O MES tinha as suas raízes nos sectores não-comunistas da CDE, a Comissão Democrática Eleitoral oposicionista, de 1969 e constituiu-se como rede a partir do ano seguinte, a esses sectores se tendo vindo juntar outros, sindicais e estudantis, mas apenas se tornou partido logo depois do 25 de Abril. Jorge Sampaio era o seu militante mais notório.
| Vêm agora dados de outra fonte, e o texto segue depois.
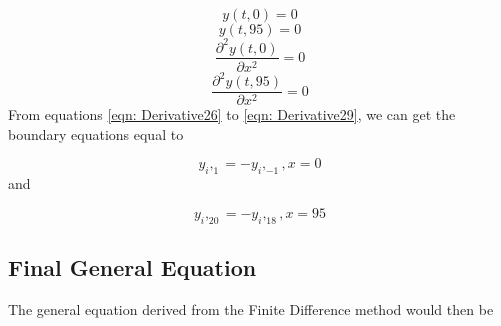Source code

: \documentclass[conference]{IEEEtran}
\begin{document}
	\begin{equation}
		\label{eqn: Derivative26}
		{y(t,0) = 0}
	\end{equation} 
	\begin{equation}
		\label{eqn: Derivative27}
		{y(t,95) = 0}
	\end{equation} 
	\begin{equation}
		\label{eqn: Derivative28}
		\frac{\partial^2 y(t,0)}{\partial x^2}  = 0
	\end{equation} 
	\begin{equation}
		\label{eqn: Derivative29}
		\frac{\partial^2 y(t,95)}{\partial x^2}  = 0
	\end{equation} 
	From equations \eqref{eqn: Derivative26} to \eqref{eqn: Derivative29}, we can get the boundary equations equal to
	
	\begin{equation}
		\label{eqn: Derivative30}
		{y_{i},_{1} = - y_{i},_{-1}, x = 0}  
	\end{equation}  
	and
	
	\begin{equation}
		\label{eqn: Derivative31}
		{y_{i},_{20} = - y_{i},_{18}, x = 95}  
	\end{equation}  

	\subsection{Final General Equation}
	
	The general equation derived from the Finite Difference method would then be 
	
\end{document}
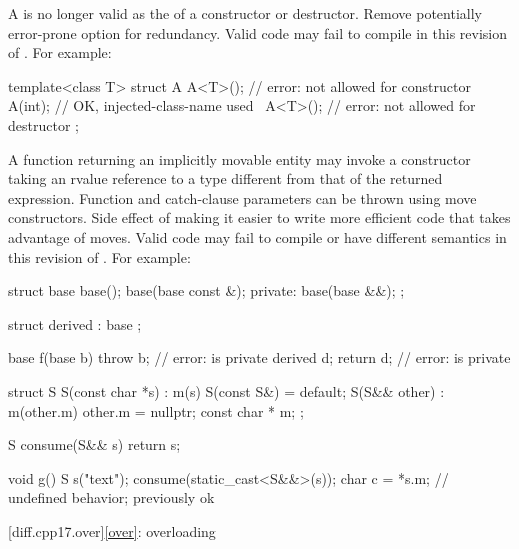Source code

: \change
A 
is no longer valid as the  of a constructor or destructor.
\rationale
Remove potentially error-prone option for redundancy.
\effect
Valid \CppXVII{} code may fail to compile
in this revision of \Cpp{}.
For example:
\begin{codeblock}
template<class T>
struct A {
  A<T>();           // error:  not allowed for constructor
  A(int);           // OK, injected-class-name used
  ~A<T>();          // error:  not allowed for destructor
};
\end{codeblock}

\change
A function returning an implicitly movable entity
may invoke a constructor taking an rvalue reference to a type
different from that of the returned expression.
Function and catch-clause parameters can be thrown using move constructors.
\rationale
Side effect of making it easier to write
more efficient code that takes advantage of moves.
\effect
Valid \CppXVII{} code may fail to compile or have different semantics
in this revision of \Cpp{}.
For example:
\begin{codeblock}
struct base {
  base();
  base(base const &);
private:
  base(base &&);
};

struct derived : base {};

base f(base b) {
  throw b;                      // error:  is private
  derived d;
  return d;                     // error:  is private
}

struct S {
  S(const char *s) : m(s) { }
  S(const S&) = default;
  S(S&& other) : m(other.m) { other.m = nullptr; }
  const char * m;
};

S consume(S&& s) { return s; }

void g() {
  S s("text");
  consume(static_cast<S&&>(s));
  char c = *s.m;                // undefined behavior; previously ok
}
\end{codeblock}

[diff.cpp17.over]{\ref{over}: overloading}

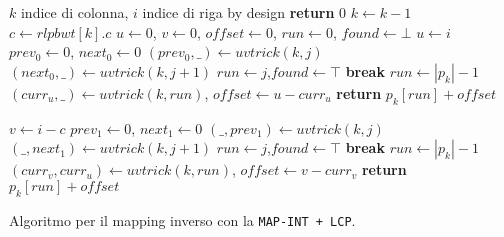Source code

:\begin{algorithm}
  \begin{algorithmic}[1]
    \Comment $k$ indice di colonna, $i$ indice di riga
    \Comment by design
    \State \textbf{return} $0$
    \EndIf
    \State $k\gets k-1$
    \State $c\gets rlpbwt[k].c$
    \State $u\gets 0$, $v\gets 0$, $offset\gets 0$, $run \gets 0$,
    $found\gets \bot$
    \State $u\gets i$
    \State $prev_0\gets 0$, $next_0\gets 0$
    \For {\textit{every} $j\in [0,|p_k|)$}
    \State $(prev_0,\_) \gets uvtrick(k,j)$
    \State $(next_0,\_) \gets uvtrick(k,j+1)$
    \State $run\gets j$,$found\gets \top$
    \State \textbf{break}
    \EndIf
    \EndFor
    \State $run \gets |p_k|-1$
    \EndIf
    \State $(curr_u,\_)\gets uvtrick(k, run)$, $offset\gets u-curr_u$
    \State \textbf{return} $p_k[run]+offset$
    \Else

    \State $v\gets i-c$
    \State $prev_1\gets 0$, $next_1\gets 0$
    \For {\textit{every} $j\in [0,|p_k|)$}
    \State $(\_,prev_1) \gets uvtrick(k,j)$
    \State $(\_,next_1) \gets uvtrick(k,j+1)$
    \State $run\gets j$,$found\gets \top$
    \State \textbf{break}
    \EndIf
    \EndFor
    \State $run \gets |p_k|-1$
    \EndIf
    \State $(curr_v,curr_u)\gets uvtrick(k, run)$, $offset\gets v-curr_v$
    \State \textbf{return} $p_k[run]+offset$
    \EndIf
    \EndFunction
  \end{algorithmic}
  \caption{Algoritmo per il mapping inverso con la \texttt{MAP-INT + LCP}.}
  \label{algo:lfrev}
\end{algorithm}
Com a agudização do processo político quando se chegou ao congresso havia duas correntes, uma, maioritária, mais radical, liderada por Augusto Mateus e Eduardo Ferro Rodrigues (sim, esses mesmo) e outra, minoritária, defensora de um quadro de alianças à esquerda, com Jorge Sampaio e João Cravinho. Os delegados já estavam mandatados pelas bases senão, com tão arrebatador discurso, Sampaio teria mudado o sentido dos votos.
Este fleumático era também um inflamado homem de causas, que haveria mais tarde de confirmar essa vocação enquanto líder parlamentar do PS e sobretudo (secundado pelo então primeiro-ministro António Guterres) quando da crise de Timor-Leste.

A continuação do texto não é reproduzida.